## AVAILABLE RECORDS
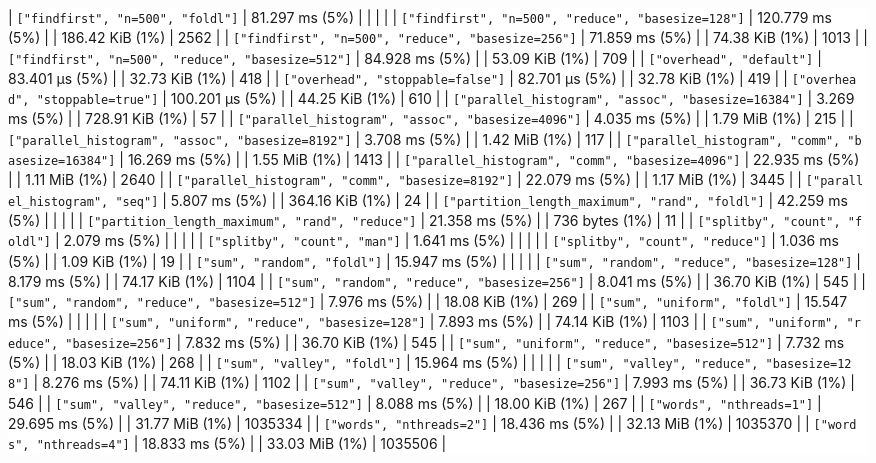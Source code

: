 | `["findfirst", "n=500", "foldl"]`                   |  81.297 ms (5%) |         |                 |             |
| `["findfirst", "n=500", "reduce", "basesize=128"]`  | 120.779 ms (5%) |         | 186.42 KiB (1%) |        2562 |
| `["findfirst", "n=500", "reduce", "basesize=256"]`  |  71.859 ms (5%) |         |  74.38 KiB (1%) |        1013 |
| `["findfirst", "n=500", "reduce", "basesize=512"]`  |  84.928 ms (5%) |         |  53.09 KiB (1%) |         709 |
| `["overhead", "default"]`                           |  83.401 μs (5%) |         |  32.73 KiB (1%) |         418 |
| `["overhead", "stoppable=false"]`                   |  82.701 μs (5%) |         |  32.78 KiB (1%) |         419 |
| `["overhead", "stoppable=true"]`                    | 100.201 μs (5%) |         |  44.25 KiB (1%) |         610 |
| `["parallel_histogram", "assoc", "basesize=16384"]` |   3.269 ms (5%) |         | 728.91 KiB (1%) |          57 |
| `["parallel_histogram", "assoc", "basesize=4096"]`  |   4.035 ms (5%) |         |   1.79 MiB (1%) |         215 |
| `["parallel_histogram", "assoc", "basesize=8192"]`  |   3.708 ms (5%) |         |   1.42 MiB (1%) |         117 |
| `["parallel_histogram", "comm", "basesize=16384"]`  |  16.269 ms (5%) |         |   1.55 MiB (1%) |        1413 |
| `["parallel_histogram", "comm", "basesize=4096"]`   |  22.935 ms (5%) |         |   1.11 MiB (1%) |        2640 |
| `["parallel_histogram", "comm", "basesize=8192"]`   |  22.079 ms (5%) |         |   1.17 MiB (1%) |        3445 |
| `["parallel_histogram", "seq"]`                     |   5.807 ms (5%) |         | 364.16 KiB (1%) |          24 |
| `["partition_length_maximum", "rand", "foldl"]`     |  42.259 ms (5%) |         |                 |             |
| `["partition_length_maximum", "rand", "reduce"]`    |  21.358 ms (5%) |         |  736 bytes (1%) |          11 |
| `["splitby", "count", "foldl"]`                     |   2.079 ms (5%) |         |                 |             |
| `["splitby", "count", "man"]`                       |   1.641 ms (5%) |         |                 |             |
| `["splitby", "count", "reduce"]`                    |   1.036 ms (5%) |         |   1.09 KiB (1%) |          19 |
| `["sum", "random", "foldl"]`                        |  15.947 ms (5%) |         |                 |             |
| `["sum", "random", "reduce", "basesize=128"]`       |   8.179 ms (5%) |         |  74.17 KiB (1%) |        1104 |
| `["sum", "random", "reduce", "basesize=256"]`       |   8.041 ms (5%) |         |  36.70 KiB (1%) |         545 |
| `["sum", "random", "reduce", "basesize=512"]`       |   7.976 ms (5%) |         |  18.08 KiB (1%) |         269 |
| `["sum", "uniform", "foldl"]`                       |  15.547 ms (5%) |         |                 |             |
| `["sum", "uniform", "reduce", "basesize=128"]`      |   7.893 ms (5%) |         |  74.14 KiB (1%) |        1103 |
| `["sum", "uniform", "reduce", "basesize=256"]`      |   7.832 ms (5%) |         |  36.70 KiB (1%) |         545 |
| `["sum", "uniform", "reduce", "basesize=512"]`      |   7.732 ms (5%) |         |  18.03 KiB (1%) |         268 |
| `["sum", "valley", "foldl"]`                        |  15.964 ms (5%) |         |                 |             |
| `["sum", "valley", "reduce", "basesize=128"]`       |   8.276 ms (5%) |         |  74.11 KiB (1%) |        1102 |
| `["sum", "valley", "reduce", "basesize=256"]`       |   7.993 ms (5%) |         |  36.73 KiB (1%) |         546 |
| `["sum", "valley", "reduce", "basesize=512"]`       |   8.088 ms (5%) |         |  18.00 KiB (1%) |         267 |
| `["words", "nthreads=1"]`                           |  29.695 ms (5%) |         |  31.77 MiB (1%) |     1035334 |
| `["words", "nthreads=2"]`                           |  18.436 ms (5%) |         |  32.13 MiB (1%) |     1035370 |
| `["words", "nthreads=4"]`                           |  18.833 ms (5%) |         |  33.03 MiB (1%) |     1035506 |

## WHAT YOU WILL DO
An exact copy of the entries, without any pictures, is what the answer should be.

## EXERCISE OUTPUT
Source code

: | `["findfirst", "n=500", "foldl"]`                   |  81.297 ms (5%) |         |                 |             |
| `["findfirst", "n=500", "reduce", "basesize=128"]`  | 120.779 ms (5%) |         | 186.42 KiB (1%) |        2562 |
| `["findfirst", "n=500", "reduce", "basesize=256"]`  |  71.859 ms (5%) |         |  74.38 KiB (1%) |        1013 |
| `["findfirst", "n=500", "reduce", "basesize=512"]`  |  84.928 ms (5%) |         |  53.09 KiB (1%) |         709 |
| `["overhead", "default"]`                           |  83.401 μs (5%) |         |  32.73 KiB (1%) |         418 |
| `["overhead", "stoppable=false"]`                   |  82.701 μs (5%) |         |  32.78 KiB (1%) |         419 |
| `["overhead", "stoppable=true"]`                    | 100.201 μs (5%) |         |  44.25 KiB (1%) |         610 |
| `["parallel_histogram", "assoc", "basesize=16384"]` |   3.269 ms (5%) |         | 728.91 KiB (1%) |          57 |
| `["parallel_histogram", "assoc", "basesize=4096"]`  |   4.035 ms (5%) |         |   1.79 MiB (1%) |         215 |
| `["parallel_histogram", "assoc", "basesize=8192"]`  |   3.708 ms (5%) |         |   1.42 MiB (1%) |         117 |
| `["parallel_histogram", "comm", "basesize=16384"]`  |  16.269 ms (5%) |         |   1.55 MiB (1%) |        1413 |
| `["parallel_histogram", "comm", "basesize=4096"]`   |  22.935 ms (5%) |         |   1.11 MiB (1%) |        2640 |
| `["parallel_histogram", "comm", "basesize=8192"]`   |  22.079 ms (5%) |         |   1.17 MiB (1%) |        3445 |
| `["parallel_histogram", "seq"]`                     |   5.807 ms (5%) |         | 364.16 KiB (1%) |          24 |
| `["partition_length_maximum", "rand", "foldl"]`     |  42.259 ms (5%) |         |                 |             |
| `["partition_length_maximum", "rand", "reduce"]`    |  21.358 ms (5%) |         |  736 bytes (1%) |          11 |
| `["splitby", "count", "foldl"]`                     |   2.079 ms (5%) |         |                 |             |
| `["splitby", "count", "man"]`                       |   1.641 ms (5%) |         |                 |             |
| `["splitby", "count", "reduce"]`                    |   1.036 ms (5%) |         |   1.09 KiB (1%) |          19 |
| `["sum", "random", "foldl"]`                        |  15.947 ms (5%) |         |                 |             |
| `["sum", "random", "reduce", "basesize=128"]`       |   8.179 ms (5%) |         |  74.17 KiB (1%) |        1104 |
| `["sum", "random", "reduce", "basesize=256"]`       |   8.041 ms (5%) |         |  36.70 KiB (1%) |         545 |
| `["sum", "random", "reduce", "basesize=512"]`       |   7.976 ms (5%) |         |  18.08 KiB (1%) |         269 |
| `["sum", "uniform", "foldl"]`                       |  15.547 ms (5%) |         |                 |             |
| `["sum", "uniform", "reduce", "basesize=128"]`      |   7.893 ms (5%) |         |  74.14 KiB (1%) |        1103 |
| `["sum", "uniform", "reduce", "basesize=256"]`      |   7.832 ms (5%) |         |  36.70 KiB (1%) |         545 |
| `["sum", "uniform", "reduce", "basesize=512"]`      |   7.732 ms (5%) |         |  18.03 KiB (1%) |         268 |
| `["sum", "valley", "foldl"]`                        |  15.964 ms (5%) |         |                 |             |
| `["sum", "valley", "reduce", "basesize=128"]`       |   8.276 ms (5%) |         |  74.11 KiB (1%) |        1102 |
| `["sum", "valley", "reduce", "basesize=256"]`       |   7.993 ms (5%) |         |  36.73 KiB (1%) |         546 |
| `["sum", "valley", "reduce", "basesize=512"]`       |   8.088 ms (5%) |         |  18.00 KiB (1%) |         267 |
| `["words", "nthreads=1"]`                           |  29.695 ms (5%) |         |  31.77 MiB (1%) |     1035334 |
| `["words", "nthreads=2"]`                           |  18.436 ms (5%) |         |  32.13 MiB (1%) |     1035370 |
| `["words", "nthreads=4"]`                           |  18.833 ms (5%) |         |  33.03 MiB (1%) |     1035506 |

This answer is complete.